Archive for the ‘Python’ Category.

M2Crypto Has New Maintainer

I am excited to announce that M2Crypto has a new maintainer and homepage! As of last summer, Martin Paljak agreed to take over the project since I had not been able to dedicate enough time to keep things going.

Martin is a long time M2Crypto contributor and was a security expert even before his contributions to M2Crypto. He has probably forgotten more about software security than I ever knew, so I know the project will be in safe hands.

There is also a new version of M2Crypto available on PyPI so go check it out!

Beware of cPickle

The Python pickle module provides a way to serialize and deserialize Python objects. A large downside of the pickle format is that it is not secure, meaning you should not deserialize pickles received from untrusted sources.

There is also a cPickle version of the pickle module which implements the algorithm in C and is much faster than the pure Python module. This provides somewhat surprising use cases for the cPickle module besides the obvious application save format: it turns out cPickle can be the fastest way to make a copy of nested structures. Due to speed, using cPickle can also be attractive as a data format between trusted servers.

There is an issue that you need to watch out for in the cPickle module, though. When you are serializing to or deserializing from string using the dumps and loads functions respectively, the functions do not release the GIL! This took me by surprise: I did not expect anything in the stdlib to hold on to the GIL for anything that could potentially take a long time. You can try this out easily by creating a multithreaded application where one thread tries to use cPickle.dumps on multimegabyte data structure while the other treads are printing to screen for example. You will see that while dumps is running, the other threads are stopped.

Luckily there is an easy workaround: you can use the load and dump functions with cStringIO buffer or other file-like objects.

Note that I haven’t checked if this problem applies to Python 3.x.

Decorator to Log Slow Calls

One of the most common examples given for Python decorators is a decorator that tracks how long the execution of the wrapped function took. While this is very useful in and of itself, it can cause issues when you want to apply that into production usage.

The issue I faced was that when I was trying to find out why my servers were too slow (only under production loads), I first added the simple timing decorators to everything I thought might be slow in the hopes of catching all the slow calls and maybe finding some patterns. Well, this approach worked in the sense that I did find the slow parts quickly, but it was producing much more logs than before, and I wasn’t really interested in most of this timing information.

What I really wanted was a timing decorator that would log only when the wrapped callable took too long to execute. But there were still some calls that I wanted to log always for accurate statistical purposes. I figured the best way was to make my decorator take a threshold argument with some reasonable default that I could override if I wanted.

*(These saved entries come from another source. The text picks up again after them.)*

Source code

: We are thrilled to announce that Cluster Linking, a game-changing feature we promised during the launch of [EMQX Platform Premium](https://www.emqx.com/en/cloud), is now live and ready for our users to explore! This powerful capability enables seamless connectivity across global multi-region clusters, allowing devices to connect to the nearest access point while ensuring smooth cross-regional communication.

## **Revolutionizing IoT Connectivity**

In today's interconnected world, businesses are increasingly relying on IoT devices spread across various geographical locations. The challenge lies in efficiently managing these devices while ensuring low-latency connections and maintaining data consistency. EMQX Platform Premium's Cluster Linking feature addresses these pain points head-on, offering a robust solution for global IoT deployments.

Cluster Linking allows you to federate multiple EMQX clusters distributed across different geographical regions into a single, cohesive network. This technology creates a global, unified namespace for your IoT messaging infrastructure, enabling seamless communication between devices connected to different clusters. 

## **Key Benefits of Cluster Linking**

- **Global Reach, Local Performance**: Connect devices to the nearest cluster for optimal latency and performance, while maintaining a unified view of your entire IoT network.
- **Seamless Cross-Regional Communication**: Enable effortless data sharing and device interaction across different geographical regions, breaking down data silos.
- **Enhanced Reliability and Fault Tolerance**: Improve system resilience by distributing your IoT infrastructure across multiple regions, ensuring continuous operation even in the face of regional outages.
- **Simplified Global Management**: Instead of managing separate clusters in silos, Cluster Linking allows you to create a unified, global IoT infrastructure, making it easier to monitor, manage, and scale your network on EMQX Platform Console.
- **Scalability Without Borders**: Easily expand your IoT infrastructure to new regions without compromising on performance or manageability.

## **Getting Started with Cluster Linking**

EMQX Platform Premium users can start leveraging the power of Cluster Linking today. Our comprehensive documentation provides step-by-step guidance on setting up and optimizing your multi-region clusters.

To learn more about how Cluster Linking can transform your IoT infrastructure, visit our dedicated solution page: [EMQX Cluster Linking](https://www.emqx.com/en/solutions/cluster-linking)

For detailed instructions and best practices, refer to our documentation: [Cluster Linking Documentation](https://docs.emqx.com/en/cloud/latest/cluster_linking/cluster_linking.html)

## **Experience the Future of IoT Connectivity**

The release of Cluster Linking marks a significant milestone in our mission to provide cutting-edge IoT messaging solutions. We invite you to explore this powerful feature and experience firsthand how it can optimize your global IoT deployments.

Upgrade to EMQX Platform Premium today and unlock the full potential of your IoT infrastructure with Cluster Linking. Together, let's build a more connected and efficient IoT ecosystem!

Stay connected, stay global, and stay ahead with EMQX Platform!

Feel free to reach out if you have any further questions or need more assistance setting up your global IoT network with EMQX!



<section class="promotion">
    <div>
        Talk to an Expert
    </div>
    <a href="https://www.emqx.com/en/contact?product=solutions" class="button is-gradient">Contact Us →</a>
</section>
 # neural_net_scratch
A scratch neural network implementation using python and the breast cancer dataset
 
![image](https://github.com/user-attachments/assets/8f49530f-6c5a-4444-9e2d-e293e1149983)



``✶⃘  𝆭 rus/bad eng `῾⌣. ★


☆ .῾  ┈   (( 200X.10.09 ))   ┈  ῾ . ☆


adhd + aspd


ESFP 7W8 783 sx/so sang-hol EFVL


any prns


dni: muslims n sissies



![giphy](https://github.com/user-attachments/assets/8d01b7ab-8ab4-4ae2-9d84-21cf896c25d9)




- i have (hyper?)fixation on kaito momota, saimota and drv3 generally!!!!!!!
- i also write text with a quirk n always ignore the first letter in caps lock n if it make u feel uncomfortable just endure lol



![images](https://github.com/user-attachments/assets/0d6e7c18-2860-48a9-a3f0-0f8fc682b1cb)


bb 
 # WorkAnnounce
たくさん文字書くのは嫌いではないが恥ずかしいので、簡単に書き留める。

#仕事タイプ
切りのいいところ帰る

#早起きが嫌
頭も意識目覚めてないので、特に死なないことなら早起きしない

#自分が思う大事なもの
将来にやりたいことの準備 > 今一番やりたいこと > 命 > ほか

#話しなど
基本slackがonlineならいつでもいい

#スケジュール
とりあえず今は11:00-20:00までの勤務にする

Now while I have written decorators before, this was the first decorator that called for optional arguments. Python treats decorators that don’t take any arguments slightly differently from those that require arguments, so this complicates things a bit. The sample in Python decorator library is almost scary! I think my approach is nice and simple yet fairly sophisticated:

from time import time
import logging
import functools
 
log = logging.getLogger(__name__)
 
def time_slow(f=None, logger=log, threshold=0.01):
    def decorated(f):
        @functools.wraps(f)
        def wrapper(*args, **kw):
            start = time()
            try:
                ret = f(*args, **kw)
            finally:
                duration = time() - start
                if duration > threshold:
                    logger.info('slow: %s %.9f seconds', f.__name__, duration)
            return ret
        return wrapper
    if f is not None:
        return decorated(f)
    return decorated

This decorator can be placed on a callable without any arguments, or with a custom logger or threshold value. In other words, both of these would work:

@time_slow
def myfast():
    pass
 
@time_slow(threshold=0)
def myslow():
    from time import sleep
    sleep(0.001)

and typically calling myslow only would produce log output. I chose 0.01 as a reasonable default threshold, but this of course depends a lot on the use case. The log includes the slow function’s name, as well as the time formatted with 9 decimals in order to avoid the exponential notation, which makes it easier to work with the log output (sort -n, for example). I have just used a single threshold, but an easy improvement would be to pass a list of thresholds and log at different levels depending on the duration.

M2Crypto Supports OpenSSL 1.0.x

I was supposed to release new M2Crypto version in the summer of 2010 but “real life” got in the way, and this extended all the way until this week. I finally decided that I’d better push out a new release even though there was just one significant change: OpenSSL 1.0.x support. However, I felt this was really important since OpenSSL 1.0.x has been out for almost a year now, and it is starting to get difficult to deal with software that does not work with pre-1.0.x.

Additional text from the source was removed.